START Data supplied

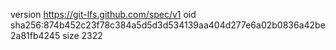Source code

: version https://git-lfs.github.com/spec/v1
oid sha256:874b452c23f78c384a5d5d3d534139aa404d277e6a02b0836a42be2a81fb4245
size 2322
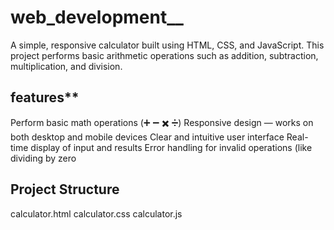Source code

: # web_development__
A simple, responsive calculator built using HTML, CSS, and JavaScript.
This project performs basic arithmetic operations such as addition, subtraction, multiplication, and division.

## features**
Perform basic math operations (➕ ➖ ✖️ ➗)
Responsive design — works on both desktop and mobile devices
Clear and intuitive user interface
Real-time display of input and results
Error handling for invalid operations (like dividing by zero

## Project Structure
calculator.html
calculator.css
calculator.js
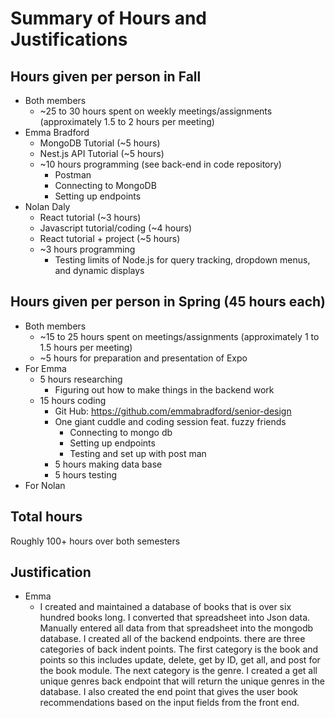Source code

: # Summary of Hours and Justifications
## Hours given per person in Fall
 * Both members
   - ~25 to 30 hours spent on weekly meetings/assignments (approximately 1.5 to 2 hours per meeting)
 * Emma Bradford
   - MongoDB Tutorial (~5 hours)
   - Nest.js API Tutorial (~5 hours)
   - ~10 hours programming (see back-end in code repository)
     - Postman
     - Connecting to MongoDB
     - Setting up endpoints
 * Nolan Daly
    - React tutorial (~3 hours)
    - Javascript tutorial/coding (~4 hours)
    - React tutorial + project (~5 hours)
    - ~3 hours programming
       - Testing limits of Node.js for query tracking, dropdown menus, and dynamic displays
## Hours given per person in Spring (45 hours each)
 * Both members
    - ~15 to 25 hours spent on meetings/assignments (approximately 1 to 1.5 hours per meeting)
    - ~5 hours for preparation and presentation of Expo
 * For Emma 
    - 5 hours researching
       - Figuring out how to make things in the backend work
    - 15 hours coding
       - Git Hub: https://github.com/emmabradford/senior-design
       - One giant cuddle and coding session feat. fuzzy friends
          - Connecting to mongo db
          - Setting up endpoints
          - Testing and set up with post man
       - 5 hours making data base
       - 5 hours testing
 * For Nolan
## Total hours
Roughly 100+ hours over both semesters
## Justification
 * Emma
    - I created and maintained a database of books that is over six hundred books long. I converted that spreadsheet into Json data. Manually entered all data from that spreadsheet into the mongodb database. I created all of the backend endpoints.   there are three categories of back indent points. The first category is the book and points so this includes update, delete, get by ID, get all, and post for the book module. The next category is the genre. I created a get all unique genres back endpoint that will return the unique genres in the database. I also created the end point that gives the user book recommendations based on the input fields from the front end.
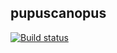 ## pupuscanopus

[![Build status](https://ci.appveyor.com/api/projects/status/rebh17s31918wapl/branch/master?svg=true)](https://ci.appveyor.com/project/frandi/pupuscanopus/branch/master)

END Data supplied
START Data supplied

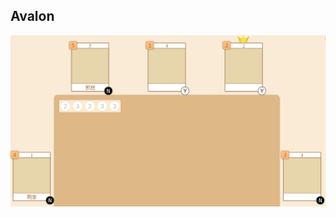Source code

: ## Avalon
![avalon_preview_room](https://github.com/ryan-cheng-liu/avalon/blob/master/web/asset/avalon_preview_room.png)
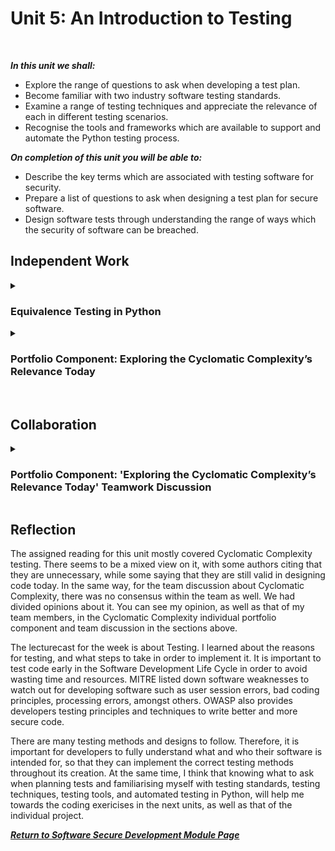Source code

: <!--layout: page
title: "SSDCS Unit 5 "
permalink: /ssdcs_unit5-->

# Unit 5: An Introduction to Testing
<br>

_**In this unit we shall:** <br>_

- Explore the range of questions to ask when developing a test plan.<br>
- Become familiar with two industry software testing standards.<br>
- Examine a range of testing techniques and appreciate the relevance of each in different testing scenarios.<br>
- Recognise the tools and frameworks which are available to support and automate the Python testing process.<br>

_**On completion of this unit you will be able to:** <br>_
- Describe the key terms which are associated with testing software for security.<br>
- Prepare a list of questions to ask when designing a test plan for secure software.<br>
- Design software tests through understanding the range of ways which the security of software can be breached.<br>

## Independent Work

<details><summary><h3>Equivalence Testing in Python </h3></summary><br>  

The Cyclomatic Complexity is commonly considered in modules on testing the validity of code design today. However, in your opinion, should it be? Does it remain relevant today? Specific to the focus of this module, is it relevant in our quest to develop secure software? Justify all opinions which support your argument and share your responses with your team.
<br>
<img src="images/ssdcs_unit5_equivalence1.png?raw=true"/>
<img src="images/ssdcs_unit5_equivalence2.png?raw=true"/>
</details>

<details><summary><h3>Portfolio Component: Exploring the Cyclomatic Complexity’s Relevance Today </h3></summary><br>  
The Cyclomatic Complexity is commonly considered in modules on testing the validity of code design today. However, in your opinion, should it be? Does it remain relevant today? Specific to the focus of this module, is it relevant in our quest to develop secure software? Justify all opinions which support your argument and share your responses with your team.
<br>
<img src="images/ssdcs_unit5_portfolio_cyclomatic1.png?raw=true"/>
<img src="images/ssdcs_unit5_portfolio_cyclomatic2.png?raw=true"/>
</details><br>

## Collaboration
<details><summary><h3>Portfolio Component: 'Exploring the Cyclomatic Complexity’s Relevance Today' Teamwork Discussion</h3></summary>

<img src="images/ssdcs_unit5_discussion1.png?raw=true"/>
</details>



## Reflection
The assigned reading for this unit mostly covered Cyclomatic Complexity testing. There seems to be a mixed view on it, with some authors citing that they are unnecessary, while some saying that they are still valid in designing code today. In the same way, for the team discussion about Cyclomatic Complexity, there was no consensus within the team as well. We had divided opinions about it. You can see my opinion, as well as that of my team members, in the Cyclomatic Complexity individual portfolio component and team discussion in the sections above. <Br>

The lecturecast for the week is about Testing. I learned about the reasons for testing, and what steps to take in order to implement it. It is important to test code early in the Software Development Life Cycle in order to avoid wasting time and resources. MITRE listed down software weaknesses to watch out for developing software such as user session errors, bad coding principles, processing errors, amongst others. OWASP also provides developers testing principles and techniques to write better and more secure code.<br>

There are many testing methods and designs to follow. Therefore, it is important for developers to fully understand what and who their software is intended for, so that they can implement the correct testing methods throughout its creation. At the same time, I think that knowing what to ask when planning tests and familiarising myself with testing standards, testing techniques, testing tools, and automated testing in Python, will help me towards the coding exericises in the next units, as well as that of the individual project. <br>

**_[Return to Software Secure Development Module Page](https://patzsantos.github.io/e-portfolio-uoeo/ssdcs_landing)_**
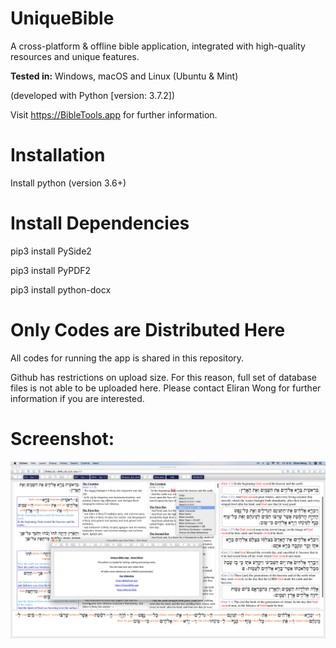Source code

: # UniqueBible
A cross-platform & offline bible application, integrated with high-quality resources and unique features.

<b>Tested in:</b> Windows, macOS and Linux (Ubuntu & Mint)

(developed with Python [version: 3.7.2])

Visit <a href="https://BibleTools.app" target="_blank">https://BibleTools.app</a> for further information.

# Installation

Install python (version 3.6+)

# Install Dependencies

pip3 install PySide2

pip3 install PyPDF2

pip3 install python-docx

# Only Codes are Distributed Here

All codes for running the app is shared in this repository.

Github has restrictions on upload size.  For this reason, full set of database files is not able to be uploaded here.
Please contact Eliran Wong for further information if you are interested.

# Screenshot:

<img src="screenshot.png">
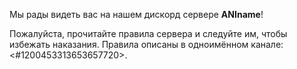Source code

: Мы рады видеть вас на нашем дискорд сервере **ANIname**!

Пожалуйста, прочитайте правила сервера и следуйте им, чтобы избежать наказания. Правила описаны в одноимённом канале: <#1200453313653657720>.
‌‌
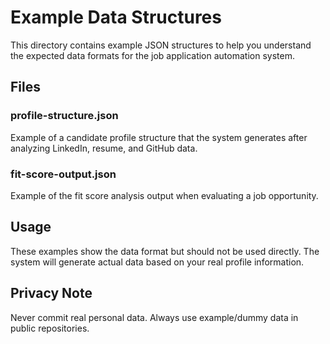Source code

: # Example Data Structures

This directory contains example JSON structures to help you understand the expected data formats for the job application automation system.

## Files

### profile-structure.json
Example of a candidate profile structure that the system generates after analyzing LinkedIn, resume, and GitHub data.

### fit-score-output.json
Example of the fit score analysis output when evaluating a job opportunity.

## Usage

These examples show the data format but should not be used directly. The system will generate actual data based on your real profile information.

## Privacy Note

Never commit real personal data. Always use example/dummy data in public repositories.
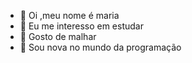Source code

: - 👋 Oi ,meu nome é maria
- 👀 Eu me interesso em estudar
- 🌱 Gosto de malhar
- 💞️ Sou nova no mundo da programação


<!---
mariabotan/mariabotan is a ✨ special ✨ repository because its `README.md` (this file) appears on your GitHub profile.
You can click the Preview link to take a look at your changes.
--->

END Data supplied

Task -
Whenever the string "output" shows up in a line of the records, copy that line.

Result -
### fit-score-output.json
Example of the fit score analysis output when evaluating a job opportunity.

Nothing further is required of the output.